● BRIEF:
Repeat the data that follows in full. Do not include the pictures.

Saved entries
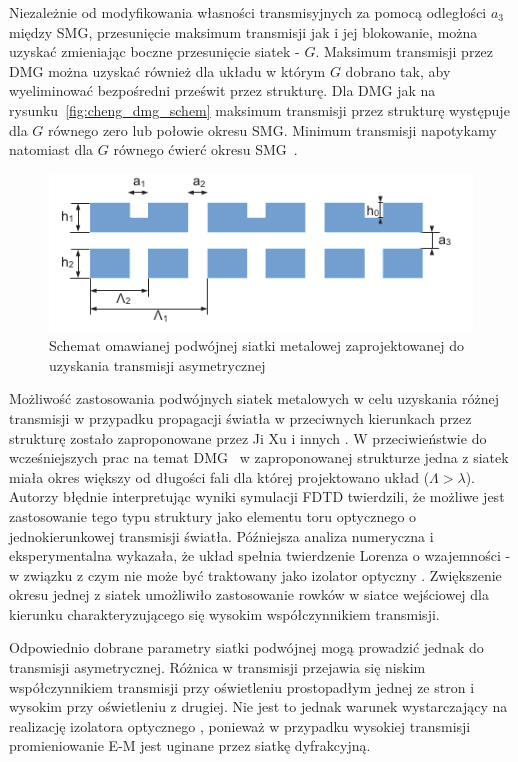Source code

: Niezależnie od modyfikowania własności transmisyjnych za pomocą odległości $a_3$ między SMG, przesunięcie maksimum transmisji jak i jej blokowanie, można uzyskać zmieniając boczne przesunięcie siatek - $G$. Maksimum transmisji przez DMG można uzyskać również dla układu w którym $G$ dobrano tak, aby wyeliminować bezpośredni prześwit przez strukturę. Dla DMG jak na rysunku~\ref{fig:cheng_dmg_schem} maksimum transmisji przez strukturę występuje dla $G$ równego zero lub połowie okresu SMG. Minimum transmisji napotykamy natomiast dla $G$ równego ćwierć okresu SMG~\cite{chan2006optical}.

\begin{figure}[tb]
	\includegraphics[width=\textwidth]{images/thz/1D-DMG-schemat.png}
	\caption{Schemat omawianej podwójnej siatki metalowej zaprojektowanej do uzyskania transmisji asymetrycznej}
	\label{fig:1ddmg-schem}
\end{figure}


Możliwość zastosowania podwójnych siatek metalowych w celu uzyskania różnej transmisji w przypadku propagacji światła w przeciwnych kierunkach przez strukturę zostało zaproponowane przez Ji Xu i innych \cite{xu2011unidirectional}. W przeciwieństwie do wcześniejszych prac na temat DMG~\cite{cheng2007controllable,cheng2008physical,chan2006optical} w zaproponowanej strukturze jedna z siatek miała okres większy od długości fali dla której projektowano układ ($\Lambda>\lambda$). Autorzy błędnie interpretując wyniki symulacji FDTD twierdzili, że możliwe jest zastosowanie tego typu struktury jako elementu toru optycznego o jednokierunkowej transmisji światła. Późniejsza analiza numeryczna i eksperymentalna wykazała, że układ spełnia twierdzenie Lorenza o wzajemności - w związku z czym nie może być  traktowany jako izolator optyczny \cite{jalas2013and}. Zwiększenie okresu jednej z siatek umożliwiło zastosowanie rowków w siatce wejściowej dla kierunku charakteryzującego się wysokim współczynnikiem transmisji\cite{xu2011unidirectional}.

Odpowiednio dobrane parametry siatki podwójnej mogą prowadzić jednak do transmisji asymetrycznej. Różnica w transmisji przejawia się niskim współczynnikiem transmisji przy oświetleniu prostopadłym jednej ze stron i wysokim przy oświetleniu z drugiej. Nie jest to jednak warunek wystarczający na realizację izolatora optycznego \cite{jalas2013and}, ponieważ w przypadku wysokiej transmisji promieniowanie E-M jest uginane przez siatkę dyfrakcyjną.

● ANSWER SECTION:
Source code

: Niezależnie od modyfikowania własności transmisyjnych za pomocą odległości $a_3$ między SMG, przesunięcie maksimum transmisji jak i jej blokowanie, można uzyskać zmieniając boczne przesunięcie siatek - $G$. Maksimum transmisji przez DMG można uzyskać również dla układu w którym $G$ dobrano tak, aby wyeliminować bezpośredni prześwit przez strukturę. Dla DMG jak na rysunku~\ref{fig:cheng_dmg_schem} maksimum transmisji przez strukturę występuje dla $G$ równego zero lub połowie okresu SMG. Minimum transmisji napotykamy natomiast dla $G$ równego ćwierć okresu SMG~\cite{chan2006optical}.

\begin{figure}[tb]
	\includegraphics[width=\textwidth]{images/thz/1D-DMG-schemat.png}
	\caption{Schemat omawianej podwójnej siatki metalowej zaprojektowanej do uzyskania transmisji asymetrycznej}
	\label{fig:1ddmg-schem}
\end{figure}


Możliwość zastosowania podwójnych siatek metalowych w celu uzyskania różnej transmisji w przypadku propagacji światła w przeciwnych kierunkach przez strukturę zostało zaproponowane przez Ji Xu i innych \cite{xu2011unidirectional}. W przeciwieństwie do wcześniejszych prac na temat DMG~\cite{cheng2007controllable,cheng2008physical,chan2006optical} w zaproponowanej strukturze jedna z siatek miała okres większy od długości fali dla której projektowano układ ($\Lambda>\lambda$). Autorzy błędnie interpretując wyniki symulacji FDTD twierdzili, że możliwe jest zastosowanie tego typu struktury jako elementu toru optycznego o jednokierunkowej transmisji światła. Późniejsza analiza numeryczna i eksperymentalna wykazała, że układ spełnia twierdzenie Lorenza o wzajemności - w związku z czym nie może być  traktowany jako izolator optyczny \cite{jalas2013and}. Zwiększenie okresu jednej z siatek umożliwiło zastosowanie rowków w siatce wejściowej dla kierunku charakteryzującego się wysokim współczynnikiem transmisji\cite{xu2011unidirectional}.

Odpowiednio dobrane parametry siatki podwójnej mogą prowadzić jednak do transmisji asymetrycznej. Różnica w transmisji przejawia się niskim współczynnikiem transmisji przy oświetleniu prostopadłym jednej ze stron i wysokim przy oświetleniu z drugiej. Nie jest to jednak warunek wystarczający na realizację izolatora optycznego \cite{jalas2013and}, ponieważ w przypadku wysokiej transmisji promieniowanie E-M jest uginane przez siatkę dyfrakcyjną.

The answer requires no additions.